Real Time Clock checker would I assume check to see if your system's clock chip is accurate (many older boards especially had issues with accurate timekeeping, you'd lose whole minutes every day).
Latency means how many processor cycles the CPU will attempt to retrieve cache data in. Normally that would be automatically set by the CPU's properties. Increasing the number can enhance stability during overclocking, as well as simply allowing higher overclocks, since the cache may not be capable of returning the data in 1 cycle if it's overclocked by 50% (it may hardly work at all in fact; it is affected somewhat differently from the main processor overclocking). The lower the number, the better, and if your system is stable at 1, you've got the best performance you can get out of it.
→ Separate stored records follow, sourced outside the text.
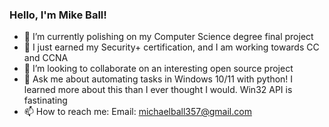 ### Hello, I'm Mike Ball!

- 🔭 I’m currently polishing on my Computer Science degree final project
- 🌱 I just earned my Security+ certification, and I am working towards CC and CCNA
- 👯 I’m looking to collaborate on an interesting open source project
- 💬 Ask me about automating tasks in Windows 10/11 with python! I learned more about this than I ever thought I would. Win32 API is fastinating
- 📫 How to reach me: Email: michaelball357@gmail.com


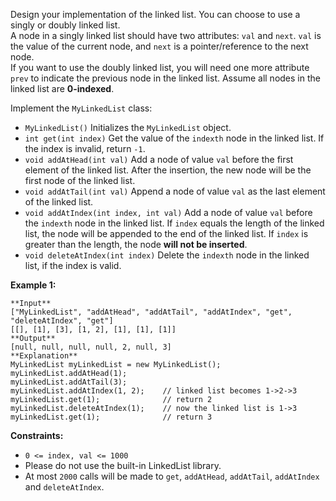 Design your implementation of the linked list. You can choose to use a singly
or doubly linked list.  
A node in a singly linked list should have two attributes: `val` and `next`.
`val` is the value of the current node, and `next` is a pointer/reference to
the next node.  
If you want to use the doubly linked list, you will need one more attribute
`prev` to indicate the previous node in the linked list. Assume all nodes in
the linked list are **0-indexed**.

Implement the `MyLinkedList` class:

  * `MyLinkedList()` Initializes the `MyLinkedList` object.
  * `int get(int index)` Get the value of the `indexth` node in the linked list. If the index is invalid, return `-1`.
  * `void addAtHead(int val)` Add a node of value `val` before the first element of the linked list. After the insertion, the new node will be the first node of the linked list.
  * `void addAtTail(int val)` Append a node of value `val` as the last element of the linked list.
  * `void addAtIndex(int index, int val)` Add a node of value `val` before the `indexth` node in the linked list. If `index` equals the length of the linked list, the node will be appended to the end of the linked list. If `index` is greater than the length, the node **will not be inserted**.
  * `void deleteAtIndex(int index)` Delete the `indexth` node in the linked list, if the index is valid.



**Example 1:**

    
    
    **Input**
    ["MyLinkedList", "addAtHead", "addAtTail", "addAtIndex", "get", "deleteAtIndex", "get"]
    [[], [1], [3], [1, 2], [1], [1], [1]]
    **Output**
    [null, null, null, null, 2, null, 3]
    **Explanation**
    MyLinkedList myLinkedList = new MyLinkedList();
    myLinkedList.addAtHead(1);
    myLinkedList.addAtTail(3);
    myLinkedList.addAtIndex(1, 2);    // linked list becomes 1->2->3
    myLinkedList.get(1);              // return 2
    myLinkedList.deleteAtIndex(1);    // now the linked list is 1->3
    myLinkedList.get(1);              // return 3
    



**Constraints:**

  * `0 <= index, val <= 1000`
  * Please do not use the built-in LinkedList library.
  * At most `2000` calls will be made to `get`, `addAtHead`, `addAtTail`, `addAtIndex` and `deleteAtIndex`.

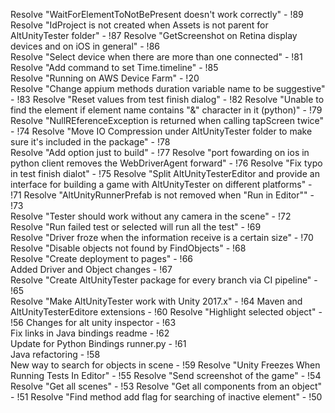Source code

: Resolve "WaitForElementToNotBePresent doesn't work correctly" - !89 
Resolve "IdProject is not created when Assets is not parent for AltUnityTester folder" - !87
Resolve "GetScreenshot on Retina display devices and on iOS in general" - !86  
Resolve "Select device when there are more than one connected" - !81
Resolve "Add command to set Time.timeline" - !85  
Resolve "Running on AWS Device Farm" - !20       
Resolve "Change appium methods duration variable name to be suggestive" - !83
Resolve "Reset values from test finish dialog" - !82
Resolve "Unable to find the element if element name contains "&" character in it (python)" - !79
Resolve "NullREferenceException is returned when calling tapScreen twice" - !74
Resolve "Move IO Compression under AltUnityTester folder to make sure it's included in the package" - !78  
Resolve "Add option just to build" - !77 
Resolve "port fowarding on ios in python client removes the WebDriverAgent forward" - !76
Resolve "Fix typo in test finish dialot" - !75 
Resolve "Split AltUnityTesterEditor and provide an interface for building a game with AltUnityTester on different platforms" - !71
Resolve "AltUnityRunnerPrefab is not removed when "Run in Editor"" - !73      
Resolve "Tester should work without any camera in the scene" - !72       
Resolve "Run failed test or selected will run all the test" - !69       
Resolve "Driver froze when the information receive is a certain size" - !70       
Resolve "Disable objects not found by FindObjects" - !68       
Resolve "Create deployment to pages" - !66  
Added Driver and Object changes - !67      
Resolve "Create AltUnityTester package for every branch via CI pipeline" - !65  
Resolve "Make AltUnityTester work with Unity 2017.x" - !64 
Maven and AltUnityTesterEditore extensions - !60
Resolve "Highlight selected object" - !56 
Changes for alt unity inspector - !63       
Fix links in Java bindings readme - !62   
Update for Python Bindings runner.py - !61   
Java refactoring - !58       
New way to search for objects in scene - !59
Resolve "Unity Freezes When Running Tests In Editor" - !55 
Resolve "Send screenshot of the game" - !54 
Resolve "Get all scenes" - !53 
Resolve "Get all components from an object" - !51 
Resolve "Find method add flag for searching of inactive element" - !50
The Processor Serial Number is the...processor serial number. Intel integrates that into their CPU's (dunno if they continued it with the P4 or not). It was meant, they claimed, to allow things like perfect authentication. For example, if you signed up for a shopping website, the PSN would be used to identify you when you logged in. Then when you gave them your credit card number, they'd record it, and then you'd only need to have them check your PSN to say "okay, you can charge things to the card number we have on file", you wouldn't need to input your card information, and presumably only you would be shopping from that machine, and they wouldn't let anyone (including you) use that card from any other machine. The problem of course is that computers get stolen, crackers can hack code to return a PSN that isn't really theirs, et cetera. So it's not a perfectly secure thing anyway, and it's then no better than just making you type your card number in every time.
Also, privacy advocates got in a tizzy because it meant you could REALLY easily be recorded every time you visited a website or purchased anything, allowing for easier tracking of people's activities. Of course, you can be anyway, based on things like IP address (though that can be changed usually easily), or by your network card or modem's MAC address (slightly harder to change, but not too hard, just replace it with a cheap swap, cheaper than a new CPU, and most people wouldn't swap their CPU to avoid tracking). In response, Intel provided a utility that could disable the PSN, and motherboard makers set the BIOS to be able to enable or disable it, with the default being to disable it. Then crackers found they could even enable the PSN without having to make you reboot and go into the BIOS, or run any special program to do it; they could do it without you knowing.